We would note, moreover, that the subject in this case is deceased. It has been our experience that when agencies argue for protection of the privacy of people who are deceased, it is usually a cover for unwarranted secrecy.
In fact, Public Records Supervisor Murray stated in a March 29, 2017, decision involving an appeal for records by The Cape Cod Times that “…it is generally held that one’s right to privacy is extinguished at death.” Murray noted that the only privacy interest that survives an individual’s death is their interest in their medical information.
Levrault’s letter did go on to cite an exemption to the Public Records law that concerns medical information relating to a “specifically named individual” and to any other materials that might constitute “an unwarranted invasion of personal privacy.” Again, without providing any specific information in support of his claim, Levrault stated that the documents we are seeking contained information “that could significantly impact the reputations of the parties involved in the allegations…”

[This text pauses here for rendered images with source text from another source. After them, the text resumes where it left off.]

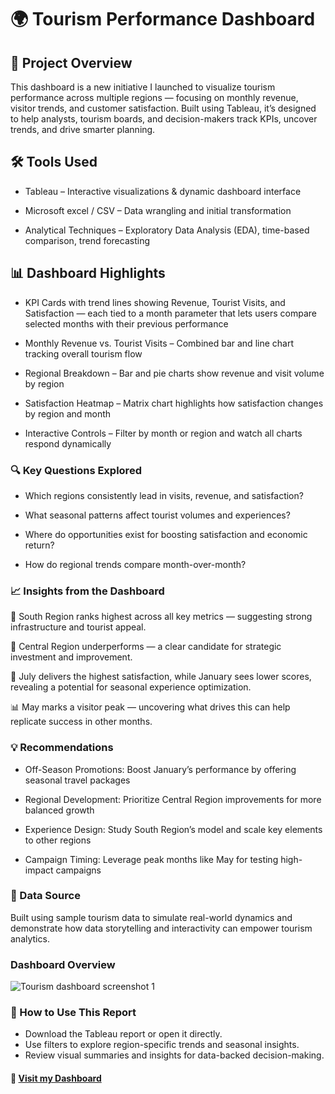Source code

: # 🌍 Tourism Performance Dashboard


## 📖 Project Overview
This dashboard is a new initiative I launched to visualize tourism performance across multiple regions — focusing on monthly revenue, visitor trends, and customer satisfaction. Built using Tableau, it’s designed to help analysts, tourism boards, and decision-makers track KPIs, uncover trends, and drive smarter planning.

## 🛠 Tools Used
- Tableau – Interactive visualizations & dynamic dashboard interface

- Microsoft excel / CSV – Data wrangling and initial transformation

- Analytical Techniques – Exploratory Data Analysis (EDA), time-based comparison, trend forecasting

## 📊 Dashboard Highlights

- KPI Cards with trend lines showing Revenue, Tourist Visits, and Satisfaction — each tied to a month parameter that lets users compare selected months with their previous performance

- Monthly Revenue vs. Tourist Visits – Combined bar and line chart tracking overall tourism flow

- Regional Breakdown – Bar and pie charts show revenue and visit volume by region

- Satisfaction Heatmap – Matrix chart highlights how satisfaction changes by region and month

- Interactive Controls – Filter by month or region and watch all charts respond dynamically

### 🔍 Key Questions Explored
- Which regions consistently lead in visits, revenue, and satisfaction?

- What seasonal patterns affect tourist volumes and experiences?

- Where do opportunities exist for boosting satisfaction and economic return?

- How do regional trends compare month-over-month?

### 📈 Insights from the Dashboard
🌟 South Region ranks highest across all key metrics — suggesting strong infrastructure and tourist appeal.

🚧 Central Region underperforms — a clear candidate for strategic investment and improvement.

📅 July delivers the highest satisfaction, while January sees lower scores, revealing a potential for seasonal experience optimization.

📊 May marks a visitor peak — uncovering what drives this can help replicate success in other months.

### 💡 Recommendations
- Off-Season Promotions: Boost January’s performance by offering seasonal travel packages

- Regional Development: Prioritize Central Region improvements for more balanced growth

- Experience Design: Study South Region’s model and scale key elements to other regions

- Campaign Timing: Leverage peak months like May for testing high-impact campaigns

### 📂 Data Source
Built using sample tourism data to simulate real-world dynamics and demonstrate how data storytelling and interactivity can empower tourism analytics.

### Dashboard Overview

![Tourism dashboard screenshot 1](https://github.com/user-attachments/assets/98ef4619-ba72-4432-bc0a-8070b6035b6b)



### 📎 How to Use This Report
- Download the Tableau report or open it directly.
- Use filters to explore region-specific trends and seasonal insights.
- Review visual summaries and insights for data-backed decision-making.

#### 🔗 [Visit my Dashboard](https://public.tableau.com/app/profile/aminu.oluwarotimi/viz/Tourismanalytics/Dashboard1)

“There is no showing here,” Levrault continued, “that the public interest in the identities and actions of the alleged victim, alleged abusers, or other parties involved in the abuse investigation outweighs the strong privacy interests of the parties whose information would be disclosed.”

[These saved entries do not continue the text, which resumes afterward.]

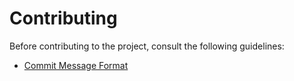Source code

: # Contributing

Before contributing to the project, consult the following guidelines:

- [Commit Message Format](./contrib-docs/commit-message-format.md)
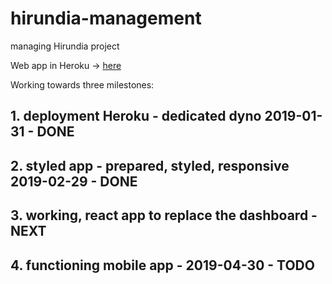 # hirundia-management
managing Hirundia project

Web app in Heroku -> [here](https://fast-anchorage-88647.herokuapp.com/)

Working towards three milestones:

## 1. deployment Heroku - dedicated dyno 2019-01-31 - DONE

## 2. styled app - prepared, styled, responsive 2019-02-29 - DONE

## 3. working, react app to replace the dashboard - NEXT

## 4. functioning mobile app - 2019-04-30 - TODO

First of all, we are not seeking anyone’s medical information or any other information that might be personally embarrassing, but are seeking only investigative documents involving a fatal incident.
Secondly, it is a major stretch to argue that there has been no showing that there is a strong public interest in the circumstances of this case, particularly given that Karen’s death is the subject of an acknowledged investigation of possible abuse or neglect.

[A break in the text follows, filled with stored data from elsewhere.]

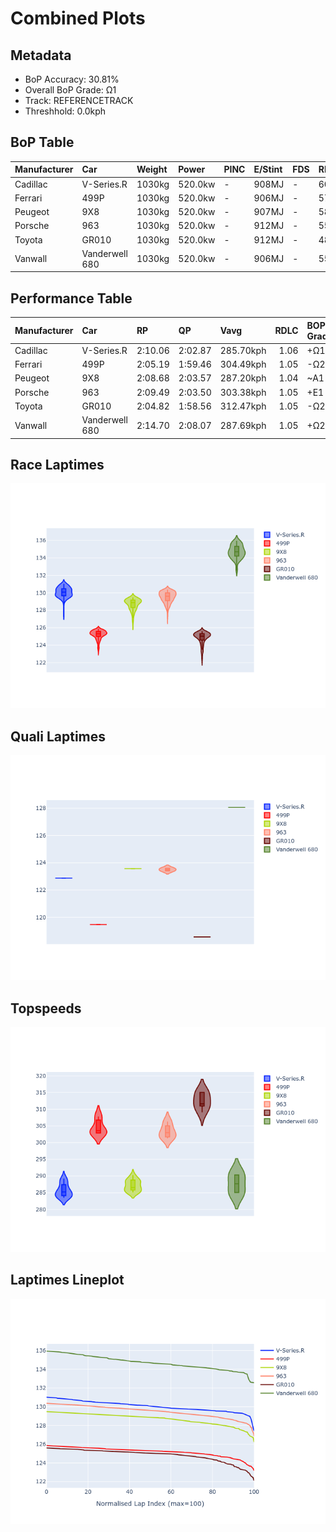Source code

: # Combined Plots

## Metadata

- BoP Accuracy: 30.81%
- Overall BoP Grade: Ω1
- Track: REFERENCETRACK
- Threshhold: 0.0kph

## BoP Table
| Manufacturer   | Car            | Weight   | Power   | PINC   | E/Stint   | FDS   | RDP    | QDP    | TDP    |
|:---------------|:---------------|:---------|:--------|:-------|:----------|:------|:-------|:-------|:-------|
| Cadillac       | V-Series.R     | 1030kg   | 520.0kw | -      | 908MJ     | -     | 60.57% | 33.33% | 10.98% |
| Ferrari        | 499P           | 1030kg   | 520.0kw | -      | 906MJ     | -     | 57.14% | 33.33% | 1.36%  |
| Peugeot        | 9X8            | 1030kg   | 520.0kw | -      | 907MJ     | -     | 58.50% | 25.00% | 7.66%  |
| Porsche        | 963            | 1030kg   | 520.0kw | -      | 912MJ     | -     | 55.50% | 40.00% | 0.77%  |
| Toyota         | GR010          | 1030kg   | 520.0kw | -      | 912MJ     | -     | 48.80% | 25.00% | 0.99%  |
| Vanwall        | Vanderwell 680 | 1030kg   | 520.0kw | -      | 906MJ     | -     | 55.76% | 50.00% | 1.74%  |

## Performance Table
| Manufacturer   | Car            | RP      | QP      | Vavg      |   RDLC | BOP-Grade   | Match   |
|:---------------|:---------------|:--------|:--------|:----------|-------:|:------------|:--------|
| Cadillac       | V-Series.R     | 2:10.06 | 2:02.87 | 285.70kph |   1.06 | +Ω1         | 28.86%  |
| Ferrari        | 499P           | 2:05.19 | 1:59.46 | 304.49kph |   1.05 | -Ω2         | 0.00%   |
| Peugeot        | 9X8            | 2:08.68 | 2:03.57 | 287.20kph |   1.04 | ~A1         | 99.65%  |
| Porsche        | 963            | 2:09.49 | 2:03.50 | 303.38kph |   1.05 | +E1         | 56.36%  |
| Toyota         | GR010          | 2:04.82 | 1:58.56 | 312.47kph |   1.05 | -Ω2         | 0.00%   |
| Vanwall        | Vanderwell 680 | 2:14.70 | 2:08.07 | 287.69kph |   1.05 | +Ω2         | 0.00%   |

## Race Laptimes
![Race Laptimes](images/race_violin.png)

## Quali Laptimes
![Quali Laptimes](images/quali_violin.png)

## Topspeeds
![Topspeeds](images/topspeed_violin.png)

## Laptimes Lineplot
![Laptimes Lineplot](images/laptime_line.png)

An attorney for the Public Records Division indicated that the DPPC will face a tall hurdle in attempting to demonstrate that it is entitled to withhold all records in their entirety from public disclosure just because those records refer to a specifically named individual. The DPPC would have to prove that “every single word in the records revealed an intimate detail” about that individual, the attorney said.
Levrault then cited another Public Records Law exemption relating to investigatory materials, the disclosure of which “would probably so prejudice the possibility of effective law enforcement that such disclosure would not be in the public interest.”
Levrault stated that the exemption is needed to allow investigators to provide witnesses with an assurance of confidentiality “so that they will speak openly and voluntarily about matters.”
However, this argument still lacks specificity given that Levrault did not even say whether there is an ongoing criminal investigation in this case. Moreover, the statement about providing witnesses with an assurance of confidentiality does not recognize that confidentiality of witnesses can still be maintained by redacting their names and other identifying characteristics.
Finally, Attorney Levrault argued that the investigation report itself was still in draft form and therefore could not be released. However, this statement did not address the DPPC’s position that all of the records we have requested should be withheld in their entirety.
In sum, what the DPPC actually appears to be arguing here is that the Commission has no obligation to ever publicly release any investigative report about the abuse or neglect of any “specifically named individual.” The absurd logic underlying this argument is that the supposed violation of an individual’s privacy in releasing the documents, even if the person died as a result of the abuse or neglect, is somehow worse than the actions that caused their injuries or death.
In her March 22 decision in the case, Public Records Supervisor Murray noted that the DPPC “bears the burden to prove with specificity any exemption (to the Public Records Law) that applies.”
It seems to us that in his March 29 letter to Murray asking for reconsideration of her decision, Attorney Levrault not only did not meet that burden of specificity, he did not even go any further in trying to meet it than in his original denial of our original records request in February.